Die­je­ni­gen, die dank früh­zei­ti­ger An­mel­dung da­bei sein konn­ten, zeig­ten sich dann auch be­geis­tert von der Ver­an­stal­tung und sehr in­te­res­siert am The­ma. Nach ei­nem reich­hal­ti­gen Früh­stü­cksbü­fett in­for­mier­te Rechts­an­walt Ste­fan Gu­ten­dorf in ei­nem gut ein­stün­di­gen, aber den­noch kurz­wei­li­gen Re­fe­rat über das Er­brecht, Pa­ti­en­ten­ver­fü­gun­gen und Vor­sor­ge­voll­mach­ten. Im An­schluss stand er den Gäs­ten für zahl­rei­che Fra­gen zur Ver­fü­gung. Selbst nach dem En­de der Ver­an­stal­tung nahm sich Gu­ten­dorf noch Zeit, um wei­te­re Fra­gen im klei­nen Kreis zu be­ant­wor­ten.

 

Ge­setz­li­che Erb­fol­ge

 

Es be­ste­he kei­ne ge­setz­li­che Pflicht, den ei­ge­nen Nach­lass zu re­geln, er­läu­ter­te Gu­ten­dorf. Ha­be man die Erb­fol­ge nicht durch ei­ne letzt­wil­li­ge Ver­fü­gung – al­so ein Tes­ta­ment oder ei­nen Erb­ver­trag – ge­re­gelt, grei­fe die ge­setz­li­che Erb­fol­ge.

 

No­ta­riel­les Tes­ta­ment

 

Ent­schei­de man sich für ei­ne Nach­lass­re­ge­lung per Tes­ta­ment, wel­ches man al­lein oder ge­mein­schaft­lich mit dem Ehe­part­ner ver­fas­sen kön­ne, gel­te es zwin­gend, ei­ni­ge Form­vor­schrif­ten zu be­ach­ten. Bei ei­nem hand­schrift­li­chen Tes­ta­ment müs­se je­des Wort ei­gen­hän­dig ge­schrie­ben sein, es müs­se mit Vor- und Zu­na­men un­ter­zeich­net und mit Ort und Da­tum ver­se­hen sein, er­läu­ter­te Gu­ten­dorf. Ein no­ta­riel­les Tes­ta­ment – oder zu­min­dest ei­ne no­ta­riel­le Be­ra­tung da­zu – sei spä­tes­tens dann zu emp­feh­len, wenn das Er­be um­fang­reich oder kom­plex sei. Für wel­che Va­ri­an­te man sich auch ent­schei­de, wich­tig sei da­nach die Fra­ge, wo das Tes­ta­ment auf­be­wahrt wer­de. „Er­spa­ren Sie Ih­ren An­ge­hö­ri­gen lan­ge Su­chak­tio­nen“, riet der Rechts­an­walt.

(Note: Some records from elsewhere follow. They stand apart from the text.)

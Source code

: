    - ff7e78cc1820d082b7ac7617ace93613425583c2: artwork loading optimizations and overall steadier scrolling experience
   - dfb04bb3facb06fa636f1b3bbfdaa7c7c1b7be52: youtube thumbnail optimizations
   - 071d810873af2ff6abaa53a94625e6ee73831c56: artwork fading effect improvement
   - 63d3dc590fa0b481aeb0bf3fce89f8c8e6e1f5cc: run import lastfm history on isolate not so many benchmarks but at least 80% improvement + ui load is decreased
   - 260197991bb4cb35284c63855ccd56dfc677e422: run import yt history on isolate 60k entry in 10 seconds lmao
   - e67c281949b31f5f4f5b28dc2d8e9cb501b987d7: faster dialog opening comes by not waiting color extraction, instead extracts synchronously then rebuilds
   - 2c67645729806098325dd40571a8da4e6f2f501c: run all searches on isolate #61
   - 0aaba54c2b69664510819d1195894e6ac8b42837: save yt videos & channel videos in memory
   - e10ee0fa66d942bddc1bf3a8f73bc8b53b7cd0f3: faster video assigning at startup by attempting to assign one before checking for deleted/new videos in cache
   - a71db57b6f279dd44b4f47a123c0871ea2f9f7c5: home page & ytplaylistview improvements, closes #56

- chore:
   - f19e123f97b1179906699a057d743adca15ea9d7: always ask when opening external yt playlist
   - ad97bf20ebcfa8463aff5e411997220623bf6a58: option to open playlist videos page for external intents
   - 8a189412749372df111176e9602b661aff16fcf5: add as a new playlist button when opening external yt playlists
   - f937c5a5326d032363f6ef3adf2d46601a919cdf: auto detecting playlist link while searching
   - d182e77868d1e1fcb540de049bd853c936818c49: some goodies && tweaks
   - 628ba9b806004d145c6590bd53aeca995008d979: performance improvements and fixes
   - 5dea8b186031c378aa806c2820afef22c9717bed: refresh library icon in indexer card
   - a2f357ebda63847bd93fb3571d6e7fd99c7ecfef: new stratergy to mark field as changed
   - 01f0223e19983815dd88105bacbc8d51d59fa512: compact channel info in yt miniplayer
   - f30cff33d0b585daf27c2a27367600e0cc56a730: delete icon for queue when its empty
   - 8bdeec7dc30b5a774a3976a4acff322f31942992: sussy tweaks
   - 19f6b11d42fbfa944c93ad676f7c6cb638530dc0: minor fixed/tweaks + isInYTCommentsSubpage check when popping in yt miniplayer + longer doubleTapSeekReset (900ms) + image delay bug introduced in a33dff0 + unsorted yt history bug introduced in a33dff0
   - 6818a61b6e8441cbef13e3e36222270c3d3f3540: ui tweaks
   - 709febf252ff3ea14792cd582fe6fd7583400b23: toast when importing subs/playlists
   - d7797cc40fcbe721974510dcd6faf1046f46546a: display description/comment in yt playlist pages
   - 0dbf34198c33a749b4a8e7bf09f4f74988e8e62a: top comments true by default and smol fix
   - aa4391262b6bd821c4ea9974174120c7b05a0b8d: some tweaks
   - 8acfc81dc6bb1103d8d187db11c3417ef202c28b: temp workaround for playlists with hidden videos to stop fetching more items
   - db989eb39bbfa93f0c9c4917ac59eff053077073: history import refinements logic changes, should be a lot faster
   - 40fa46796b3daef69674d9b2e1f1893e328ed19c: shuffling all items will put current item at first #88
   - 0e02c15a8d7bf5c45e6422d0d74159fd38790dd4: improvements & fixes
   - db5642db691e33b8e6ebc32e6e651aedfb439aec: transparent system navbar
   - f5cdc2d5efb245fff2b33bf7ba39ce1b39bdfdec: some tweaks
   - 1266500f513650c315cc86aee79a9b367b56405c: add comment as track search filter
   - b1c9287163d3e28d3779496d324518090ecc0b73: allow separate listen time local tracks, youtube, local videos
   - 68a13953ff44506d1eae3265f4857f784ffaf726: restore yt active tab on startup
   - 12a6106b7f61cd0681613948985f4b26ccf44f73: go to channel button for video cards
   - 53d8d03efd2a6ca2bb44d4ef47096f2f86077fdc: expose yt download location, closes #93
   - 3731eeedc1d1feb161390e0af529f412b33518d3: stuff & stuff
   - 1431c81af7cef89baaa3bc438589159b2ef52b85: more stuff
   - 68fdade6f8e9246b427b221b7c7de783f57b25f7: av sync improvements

Des Wei­te­ren er­läu­ter­te Gu­ten­dorf die An­for­de­run­gen an und Mög­lich­kei­ten von Vor­sor­ge­voll­mach­ten und Pa­ti­en­ten­ver­fü­gun­gen. An­hand des For­mu­lars „Christ­li­che Pa­ti­en­ten­vor­sor­ge“ – her­aus­ge­ge­ben von der Deut­schen Bi­schofs­kon­fe­renz, vom Rat der evan­ge­li­schen Kir­che in Deutsch­land und der Ar­beits­ge­mein­schaft christ­li­cher Kir­chen in Deutsch­land – ging er de­tail­liert auf Vor­sor­ge­voll­mach­ten, Be­treu­ungs­ver­fü­gun­gen, Be­hand­lungs­wün­sche und Pa­ti­en­ten­ver­fü­gun­gen ein.